Set and track goals and KPIs with your workforce management software. Here are a few common areas to monitor:

  • Time and labor management: Do you have enough employees working while still keeping all of them productive?
  • Absence management: Can your employees request time off and is the system automated to best manage your scheduling functions? Is break and other mandatory time tracked for compliance?
  • Project tracking: Some projects are more important to the business than others. And resources, including human resources, can be prioritized to these areas and workforce management can help with that staffing and prioritization.
  • Scheduling: Predict volume, track scheduling and performance by location and forecast need. Create KPIs to connect your workforce with sales and other indicators.

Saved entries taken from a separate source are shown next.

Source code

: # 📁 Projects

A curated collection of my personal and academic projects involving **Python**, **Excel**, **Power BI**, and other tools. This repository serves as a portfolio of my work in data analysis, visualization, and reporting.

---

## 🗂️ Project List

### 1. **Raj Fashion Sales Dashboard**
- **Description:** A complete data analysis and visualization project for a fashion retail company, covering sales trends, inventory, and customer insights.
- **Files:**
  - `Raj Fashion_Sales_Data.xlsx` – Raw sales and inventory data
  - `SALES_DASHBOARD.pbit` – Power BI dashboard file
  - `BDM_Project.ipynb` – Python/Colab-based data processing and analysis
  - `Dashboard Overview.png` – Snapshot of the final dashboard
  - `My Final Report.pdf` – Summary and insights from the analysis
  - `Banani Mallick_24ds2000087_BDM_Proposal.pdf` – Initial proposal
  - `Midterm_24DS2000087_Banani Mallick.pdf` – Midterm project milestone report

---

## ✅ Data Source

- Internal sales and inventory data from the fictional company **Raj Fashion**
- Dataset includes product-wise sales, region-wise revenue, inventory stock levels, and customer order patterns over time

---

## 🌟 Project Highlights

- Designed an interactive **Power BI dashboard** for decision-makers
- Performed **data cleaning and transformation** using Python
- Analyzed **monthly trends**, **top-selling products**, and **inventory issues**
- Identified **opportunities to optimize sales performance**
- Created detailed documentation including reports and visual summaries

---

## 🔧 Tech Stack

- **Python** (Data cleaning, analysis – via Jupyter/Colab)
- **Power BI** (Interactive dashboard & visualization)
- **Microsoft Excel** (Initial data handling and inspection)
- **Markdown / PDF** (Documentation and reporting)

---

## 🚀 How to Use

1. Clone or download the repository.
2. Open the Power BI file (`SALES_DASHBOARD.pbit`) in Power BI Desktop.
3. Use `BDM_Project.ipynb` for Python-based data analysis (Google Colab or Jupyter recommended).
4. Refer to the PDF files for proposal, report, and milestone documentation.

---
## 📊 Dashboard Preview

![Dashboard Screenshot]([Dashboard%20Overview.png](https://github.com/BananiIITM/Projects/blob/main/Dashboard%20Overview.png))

A complete workforce management solution includes both transactional and analytic functionality, with business intelligence tools for planning, budgeting, monitoring and compliance.

Choosing a Workforce Management Solution

Businesses of different sizes and organizational structures will use workforce management differently—from small businesses to professional services organizations. For small businesses with a contact center or complex staffing needs, workforce management software can offer significant savings in operating costs by reducing overstaffing levels. It also has a number of other benefits, including administrative personnel making fewer payroll errors, spending less time fixing them and keeping overtime costs in check.

Look for industry expertise. The best software packages include pre-built templates for scheduling based on best-in-class metrics collected from those within your specific industry. The vendor should have strong experience in the country of operation to ensure compliance with federal and local labor laws. Cloud-based workforce management brings added advantages of quick deployment, advanced analytics and AI capabilities, as well as the ability to access it anywhere at any time.

Improve Workforce Management with ERP

Enterprise resource planning (ERP) systems are shared database for all financial and operational information from across your entire company. Human resources modules are one piece of ERP. Integrating workforce management functionality with the HCM system ensures that scheduling and forecasting technology is working with the most current and accurate data. Integrating with payroll software helps make sure your employees are accurately paid for hours worked and overtime. And workforce management data can be combined with talent management systems to optimize schedules by skill levels, identify high performing employees and provide relevant training to employees.

Future of Workforce Management

The best workforce management solutions will take advantage of technology to balance the needs of employees and employers. Automated scheduling and time-off requests, as well as demand forecasting will help remove human error in the workforce management process. Small and large businesses alike will benefit from removing emotion from the equation and staff based off data. And cloud-based ERP systems will allow the platform to scale as your company grows.

Finding ways to best leverage employees’ skills to protect employment while minimizing unnecessary costs will be a key business advantage. What’s more, workforce management software is proving its viability in efforts such as contact tracing, employee health checks and ensuring staffing meets capacity regulations in the most cost-effective manner, with leading workforce management products adding functionality to that end.

Workforce management is about matching the right employee with the right job at the right time. From the hiring and recruitment process to scheduling, training and even performance monitoring and feedback. It leverages data from disparate sources to help you improve employee engagement while running as efficiently as possible.